O corpo de uma vítima de afogamento foi encontrado, na tarde desta segunda-feira, 13, por  populares quando o corpo boiava nas águas do Rio Mamoré, no município de Guajará-Mirim/RO, a vítima estava há uma semana desaparecida.

Segundo informações de populares, avistaram um corpo descendo o rio, então com uma embarcação foram até o meio do rio e trouxeram o corpo de um homem até as margens do Porto dos Canoeiros.

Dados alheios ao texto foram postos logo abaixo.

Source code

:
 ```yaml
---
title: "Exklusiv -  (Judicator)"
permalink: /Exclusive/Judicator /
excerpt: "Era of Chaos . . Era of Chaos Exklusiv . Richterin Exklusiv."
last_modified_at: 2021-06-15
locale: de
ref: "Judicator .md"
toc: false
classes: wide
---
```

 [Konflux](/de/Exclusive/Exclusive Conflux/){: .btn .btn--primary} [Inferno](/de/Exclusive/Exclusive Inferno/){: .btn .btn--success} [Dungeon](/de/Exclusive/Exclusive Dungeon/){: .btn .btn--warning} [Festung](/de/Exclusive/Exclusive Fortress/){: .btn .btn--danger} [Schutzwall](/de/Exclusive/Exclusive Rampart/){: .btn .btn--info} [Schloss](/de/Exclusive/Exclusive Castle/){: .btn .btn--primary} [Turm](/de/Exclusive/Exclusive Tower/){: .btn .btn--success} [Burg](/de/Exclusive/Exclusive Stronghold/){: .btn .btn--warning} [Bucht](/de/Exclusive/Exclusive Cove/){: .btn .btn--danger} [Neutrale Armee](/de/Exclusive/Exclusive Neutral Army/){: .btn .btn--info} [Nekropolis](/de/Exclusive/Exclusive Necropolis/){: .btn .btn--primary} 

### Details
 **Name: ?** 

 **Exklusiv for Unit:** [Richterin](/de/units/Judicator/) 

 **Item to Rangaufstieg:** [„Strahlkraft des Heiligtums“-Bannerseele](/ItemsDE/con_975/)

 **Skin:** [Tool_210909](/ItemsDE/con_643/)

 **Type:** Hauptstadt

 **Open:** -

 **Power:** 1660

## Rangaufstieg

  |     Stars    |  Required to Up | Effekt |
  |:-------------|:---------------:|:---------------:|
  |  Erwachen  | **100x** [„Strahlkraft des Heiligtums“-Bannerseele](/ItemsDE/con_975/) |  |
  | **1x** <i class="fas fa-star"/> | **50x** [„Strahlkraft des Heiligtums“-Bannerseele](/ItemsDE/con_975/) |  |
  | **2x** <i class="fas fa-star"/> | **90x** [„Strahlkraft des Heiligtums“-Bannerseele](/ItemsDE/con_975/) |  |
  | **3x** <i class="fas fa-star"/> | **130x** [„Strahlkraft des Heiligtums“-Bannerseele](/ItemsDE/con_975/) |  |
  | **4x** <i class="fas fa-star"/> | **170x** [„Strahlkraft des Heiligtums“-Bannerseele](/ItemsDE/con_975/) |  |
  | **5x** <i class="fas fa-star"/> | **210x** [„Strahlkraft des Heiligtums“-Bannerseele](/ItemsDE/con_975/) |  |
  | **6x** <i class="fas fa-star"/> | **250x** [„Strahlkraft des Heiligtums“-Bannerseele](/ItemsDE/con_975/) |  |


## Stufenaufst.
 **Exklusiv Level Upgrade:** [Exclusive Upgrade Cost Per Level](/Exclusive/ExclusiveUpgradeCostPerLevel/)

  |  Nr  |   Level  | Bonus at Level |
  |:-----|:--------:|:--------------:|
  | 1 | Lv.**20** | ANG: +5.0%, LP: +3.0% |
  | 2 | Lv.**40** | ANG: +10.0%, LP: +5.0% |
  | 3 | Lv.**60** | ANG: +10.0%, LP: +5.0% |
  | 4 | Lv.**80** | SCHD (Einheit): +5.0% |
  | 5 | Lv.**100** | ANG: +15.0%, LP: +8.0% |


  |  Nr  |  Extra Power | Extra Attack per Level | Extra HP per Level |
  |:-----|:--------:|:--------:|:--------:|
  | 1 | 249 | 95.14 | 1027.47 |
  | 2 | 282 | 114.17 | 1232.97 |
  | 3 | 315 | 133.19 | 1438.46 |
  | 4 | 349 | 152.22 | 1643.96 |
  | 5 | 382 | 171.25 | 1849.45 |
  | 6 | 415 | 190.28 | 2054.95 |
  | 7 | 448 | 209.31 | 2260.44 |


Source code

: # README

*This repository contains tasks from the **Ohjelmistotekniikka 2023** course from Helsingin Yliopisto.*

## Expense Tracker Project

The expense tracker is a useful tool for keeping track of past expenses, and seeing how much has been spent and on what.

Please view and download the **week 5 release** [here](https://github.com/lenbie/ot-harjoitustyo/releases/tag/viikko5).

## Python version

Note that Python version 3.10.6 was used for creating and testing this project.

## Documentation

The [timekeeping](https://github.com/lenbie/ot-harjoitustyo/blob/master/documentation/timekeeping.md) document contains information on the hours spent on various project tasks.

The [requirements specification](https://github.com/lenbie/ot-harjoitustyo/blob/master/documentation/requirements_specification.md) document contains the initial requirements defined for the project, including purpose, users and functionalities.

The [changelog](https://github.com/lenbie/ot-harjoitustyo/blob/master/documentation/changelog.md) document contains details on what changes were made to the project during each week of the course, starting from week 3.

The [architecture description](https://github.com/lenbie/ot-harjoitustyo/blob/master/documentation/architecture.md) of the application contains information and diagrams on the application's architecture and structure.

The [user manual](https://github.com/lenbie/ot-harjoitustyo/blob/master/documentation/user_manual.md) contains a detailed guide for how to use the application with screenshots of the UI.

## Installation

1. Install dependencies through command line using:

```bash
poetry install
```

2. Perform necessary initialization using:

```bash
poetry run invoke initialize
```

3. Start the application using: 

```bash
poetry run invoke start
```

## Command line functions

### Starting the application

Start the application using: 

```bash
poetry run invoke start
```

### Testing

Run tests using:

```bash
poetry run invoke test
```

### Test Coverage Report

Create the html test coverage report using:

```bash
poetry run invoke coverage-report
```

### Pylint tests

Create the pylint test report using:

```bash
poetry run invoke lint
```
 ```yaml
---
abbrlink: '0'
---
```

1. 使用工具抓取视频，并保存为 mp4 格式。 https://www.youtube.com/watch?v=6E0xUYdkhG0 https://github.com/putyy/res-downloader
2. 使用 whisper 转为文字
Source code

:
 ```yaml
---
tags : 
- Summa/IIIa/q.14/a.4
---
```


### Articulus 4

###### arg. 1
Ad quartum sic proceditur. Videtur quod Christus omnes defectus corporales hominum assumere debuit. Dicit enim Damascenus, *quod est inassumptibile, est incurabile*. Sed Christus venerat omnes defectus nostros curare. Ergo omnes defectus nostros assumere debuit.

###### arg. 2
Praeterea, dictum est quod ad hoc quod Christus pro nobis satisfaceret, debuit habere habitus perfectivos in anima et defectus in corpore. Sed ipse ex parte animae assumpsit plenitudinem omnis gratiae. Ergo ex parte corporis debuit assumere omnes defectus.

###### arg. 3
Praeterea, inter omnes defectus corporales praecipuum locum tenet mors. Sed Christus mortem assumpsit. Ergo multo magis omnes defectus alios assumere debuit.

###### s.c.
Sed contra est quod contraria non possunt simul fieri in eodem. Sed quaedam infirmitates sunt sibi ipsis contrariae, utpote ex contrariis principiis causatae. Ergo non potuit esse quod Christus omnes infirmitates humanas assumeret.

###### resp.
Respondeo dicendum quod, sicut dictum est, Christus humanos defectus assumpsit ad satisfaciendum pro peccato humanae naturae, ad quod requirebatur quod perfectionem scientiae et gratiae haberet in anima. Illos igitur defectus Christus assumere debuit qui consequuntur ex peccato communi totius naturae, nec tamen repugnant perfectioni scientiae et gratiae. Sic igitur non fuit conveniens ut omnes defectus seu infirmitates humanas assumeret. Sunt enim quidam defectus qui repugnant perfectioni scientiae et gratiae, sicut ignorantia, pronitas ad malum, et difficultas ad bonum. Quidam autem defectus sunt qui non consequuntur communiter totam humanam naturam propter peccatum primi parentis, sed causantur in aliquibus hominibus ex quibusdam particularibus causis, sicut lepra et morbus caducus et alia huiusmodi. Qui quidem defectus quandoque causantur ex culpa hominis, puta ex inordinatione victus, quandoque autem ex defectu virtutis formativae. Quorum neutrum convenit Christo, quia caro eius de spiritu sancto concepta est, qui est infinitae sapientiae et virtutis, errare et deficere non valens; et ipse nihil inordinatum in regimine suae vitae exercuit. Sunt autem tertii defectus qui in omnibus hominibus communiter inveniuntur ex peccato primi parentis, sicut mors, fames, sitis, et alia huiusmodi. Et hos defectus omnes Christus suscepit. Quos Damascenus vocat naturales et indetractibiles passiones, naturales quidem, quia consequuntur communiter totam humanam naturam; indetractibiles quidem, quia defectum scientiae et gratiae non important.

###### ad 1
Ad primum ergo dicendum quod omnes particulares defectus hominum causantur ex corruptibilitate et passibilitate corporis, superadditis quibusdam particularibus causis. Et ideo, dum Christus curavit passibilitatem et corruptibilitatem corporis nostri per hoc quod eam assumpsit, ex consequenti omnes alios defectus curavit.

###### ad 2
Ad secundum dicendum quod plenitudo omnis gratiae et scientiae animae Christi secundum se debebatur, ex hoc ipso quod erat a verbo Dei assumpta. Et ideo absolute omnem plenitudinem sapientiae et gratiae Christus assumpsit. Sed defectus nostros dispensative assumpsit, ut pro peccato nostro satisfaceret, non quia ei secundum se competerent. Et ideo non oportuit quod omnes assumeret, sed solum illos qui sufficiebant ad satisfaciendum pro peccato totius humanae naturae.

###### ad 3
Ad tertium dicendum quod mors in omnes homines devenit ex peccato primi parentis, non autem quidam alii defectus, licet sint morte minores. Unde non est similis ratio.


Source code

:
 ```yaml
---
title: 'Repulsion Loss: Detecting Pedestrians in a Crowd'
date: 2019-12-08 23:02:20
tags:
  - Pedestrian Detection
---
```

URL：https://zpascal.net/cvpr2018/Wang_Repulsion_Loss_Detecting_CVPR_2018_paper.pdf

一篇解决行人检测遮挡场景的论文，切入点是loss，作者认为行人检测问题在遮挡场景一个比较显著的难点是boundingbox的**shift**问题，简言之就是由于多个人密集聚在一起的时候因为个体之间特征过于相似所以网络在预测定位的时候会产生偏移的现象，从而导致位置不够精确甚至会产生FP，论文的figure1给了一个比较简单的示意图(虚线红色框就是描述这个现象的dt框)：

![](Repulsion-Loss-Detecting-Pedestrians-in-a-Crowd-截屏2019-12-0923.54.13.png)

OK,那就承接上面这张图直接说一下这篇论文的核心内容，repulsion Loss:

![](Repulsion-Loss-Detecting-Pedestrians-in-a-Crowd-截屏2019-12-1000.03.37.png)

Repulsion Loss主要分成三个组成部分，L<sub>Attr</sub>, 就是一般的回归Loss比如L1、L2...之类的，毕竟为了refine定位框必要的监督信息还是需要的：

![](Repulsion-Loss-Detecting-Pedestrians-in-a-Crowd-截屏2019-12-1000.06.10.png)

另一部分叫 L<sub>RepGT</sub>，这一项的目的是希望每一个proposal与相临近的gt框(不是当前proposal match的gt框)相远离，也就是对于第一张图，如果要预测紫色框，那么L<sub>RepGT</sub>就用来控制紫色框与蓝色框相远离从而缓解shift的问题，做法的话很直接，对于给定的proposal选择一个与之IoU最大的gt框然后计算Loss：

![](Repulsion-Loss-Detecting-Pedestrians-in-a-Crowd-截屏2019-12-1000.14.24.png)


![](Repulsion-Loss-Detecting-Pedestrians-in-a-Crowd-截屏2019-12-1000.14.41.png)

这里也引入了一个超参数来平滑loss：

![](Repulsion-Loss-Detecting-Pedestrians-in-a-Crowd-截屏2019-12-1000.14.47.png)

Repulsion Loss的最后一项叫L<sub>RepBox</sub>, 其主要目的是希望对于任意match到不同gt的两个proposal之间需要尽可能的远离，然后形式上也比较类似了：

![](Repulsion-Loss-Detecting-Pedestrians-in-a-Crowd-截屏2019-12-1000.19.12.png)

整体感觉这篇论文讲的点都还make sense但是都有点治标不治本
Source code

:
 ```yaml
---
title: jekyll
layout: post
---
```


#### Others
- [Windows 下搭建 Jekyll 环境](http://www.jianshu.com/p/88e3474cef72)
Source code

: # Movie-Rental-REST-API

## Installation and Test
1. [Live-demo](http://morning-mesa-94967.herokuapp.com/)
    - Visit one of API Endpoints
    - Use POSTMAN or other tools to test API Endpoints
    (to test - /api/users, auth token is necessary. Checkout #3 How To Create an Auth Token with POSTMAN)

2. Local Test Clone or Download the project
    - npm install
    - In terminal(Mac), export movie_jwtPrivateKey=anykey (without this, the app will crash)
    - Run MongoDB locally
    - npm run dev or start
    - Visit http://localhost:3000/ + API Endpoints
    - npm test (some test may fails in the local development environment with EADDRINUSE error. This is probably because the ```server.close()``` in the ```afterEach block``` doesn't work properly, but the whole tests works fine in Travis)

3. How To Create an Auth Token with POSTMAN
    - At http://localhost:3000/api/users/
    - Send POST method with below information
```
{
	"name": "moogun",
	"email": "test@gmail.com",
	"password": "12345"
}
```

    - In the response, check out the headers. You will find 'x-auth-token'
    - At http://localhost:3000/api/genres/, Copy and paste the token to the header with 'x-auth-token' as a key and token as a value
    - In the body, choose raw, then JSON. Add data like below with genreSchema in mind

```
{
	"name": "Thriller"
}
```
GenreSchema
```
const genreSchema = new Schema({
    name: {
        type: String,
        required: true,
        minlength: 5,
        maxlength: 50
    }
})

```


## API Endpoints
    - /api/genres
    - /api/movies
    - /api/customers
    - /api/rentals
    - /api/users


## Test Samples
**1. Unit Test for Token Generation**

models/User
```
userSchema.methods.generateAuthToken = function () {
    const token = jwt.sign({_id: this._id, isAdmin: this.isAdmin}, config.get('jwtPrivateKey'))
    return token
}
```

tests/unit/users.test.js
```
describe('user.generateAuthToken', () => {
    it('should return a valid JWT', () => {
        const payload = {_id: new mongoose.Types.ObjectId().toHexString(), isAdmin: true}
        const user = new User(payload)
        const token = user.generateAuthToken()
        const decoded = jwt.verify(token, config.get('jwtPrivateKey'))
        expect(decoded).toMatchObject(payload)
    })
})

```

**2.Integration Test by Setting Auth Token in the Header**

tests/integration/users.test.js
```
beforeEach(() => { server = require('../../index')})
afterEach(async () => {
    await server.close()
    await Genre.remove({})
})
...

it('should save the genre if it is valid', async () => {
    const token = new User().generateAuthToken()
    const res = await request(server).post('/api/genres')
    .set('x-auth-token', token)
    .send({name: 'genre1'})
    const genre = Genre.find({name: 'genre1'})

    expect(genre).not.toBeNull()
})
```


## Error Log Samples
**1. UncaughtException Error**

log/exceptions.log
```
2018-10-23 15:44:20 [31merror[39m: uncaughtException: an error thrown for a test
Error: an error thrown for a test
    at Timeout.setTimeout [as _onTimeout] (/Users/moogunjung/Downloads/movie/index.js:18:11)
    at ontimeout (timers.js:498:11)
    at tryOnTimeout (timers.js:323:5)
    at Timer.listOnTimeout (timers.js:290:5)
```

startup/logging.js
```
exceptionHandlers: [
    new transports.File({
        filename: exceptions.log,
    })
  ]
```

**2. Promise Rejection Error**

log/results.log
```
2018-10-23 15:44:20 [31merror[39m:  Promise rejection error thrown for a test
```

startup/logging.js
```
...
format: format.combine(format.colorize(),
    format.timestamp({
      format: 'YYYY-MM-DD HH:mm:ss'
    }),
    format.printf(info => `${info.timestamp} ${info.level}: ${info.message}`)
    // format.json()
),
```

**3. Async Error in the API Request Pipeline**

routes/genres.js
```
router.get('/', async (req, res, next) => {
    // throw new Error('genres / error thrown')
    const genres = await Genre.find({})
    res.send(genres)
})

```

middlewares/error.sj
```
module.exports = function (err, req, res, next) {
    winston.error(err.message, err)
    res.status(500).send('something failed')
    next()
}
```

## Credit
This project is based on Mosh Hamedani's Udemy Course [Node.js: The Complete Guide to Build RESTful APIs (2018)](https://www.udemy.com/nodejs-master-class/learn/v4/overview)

Trajando camiseta preta com detalhes de cor branca, calça jeans e apresentava tatuagens em ambos os braços, não havia sido identificado, até a chegada do homem residente na cidade de Guayaramerín – Beni/Bolívia. Andis Cespede Chaves, identificou a vítima de afogamento como sendo seu filho que estava desaparecido desde a última segunda-feira, 06, por volta de 14h, o boliviano Raul Andis Cespedes Mogre, de 20 anos, conhecido por “Monito” ou “Mono”.

Integrantes do Corpo de Bombeiros, Polícia Militar, Polícia Federal, Força Nacional e do Exército Brasileiro (6º Batalhão de Infantaria de Selva), estiveram no Porto dos Canoeiros.

Afogamento
Em uma embarcação boliviana, o jovem “Monito” teria saído de Guayaramerín, com destino a Guajará junto de um idoso e uma mulher. O trio trazia cebolas na embarcação e que, em certo momento, percebeu um barco do Exército. Na tentativa de evitarem ser presos, os suspeitos saltaram do barco e se esconderam na ilha que faz divisa entre Brasil e Bolívia. Após algum tempo, decidiram atravessar o rio a nado. Com braço enfaixado, “Monito” pediu ajuda, pois não conseguia mais nadar sozinho. Já cansada, a mulher não conseguia ajudá-lo e continuou nadando.

De acordo com relatos, ao chegar no Porto dos Canoeiros e em estado de choque, a mulher relatou a populares o que tinha acontecido e pediu auxílio. Um canoeiro que estava no local chegou a fazer buscas pela região onde supostamente o jovem teria se afogado, mas não encontrou nada. O homem ainda foi até a ilha e resgatou o idoso.

Liberação do corpo
Por volta de 17h45min iniciou o trabalho de necropsia no corpo que já apresentava decomposição. A consulesa da Bolívia, em Guajará-Mirim/RO, Brasil, Cláudia Cecília Guzman Ledeza, acompanhou os trabalhos e liberação do corpo, juntamente com membros da Marinha boliviana. A consulesa se responsabilizou na remoção do corpo do jovem até o país boliviano.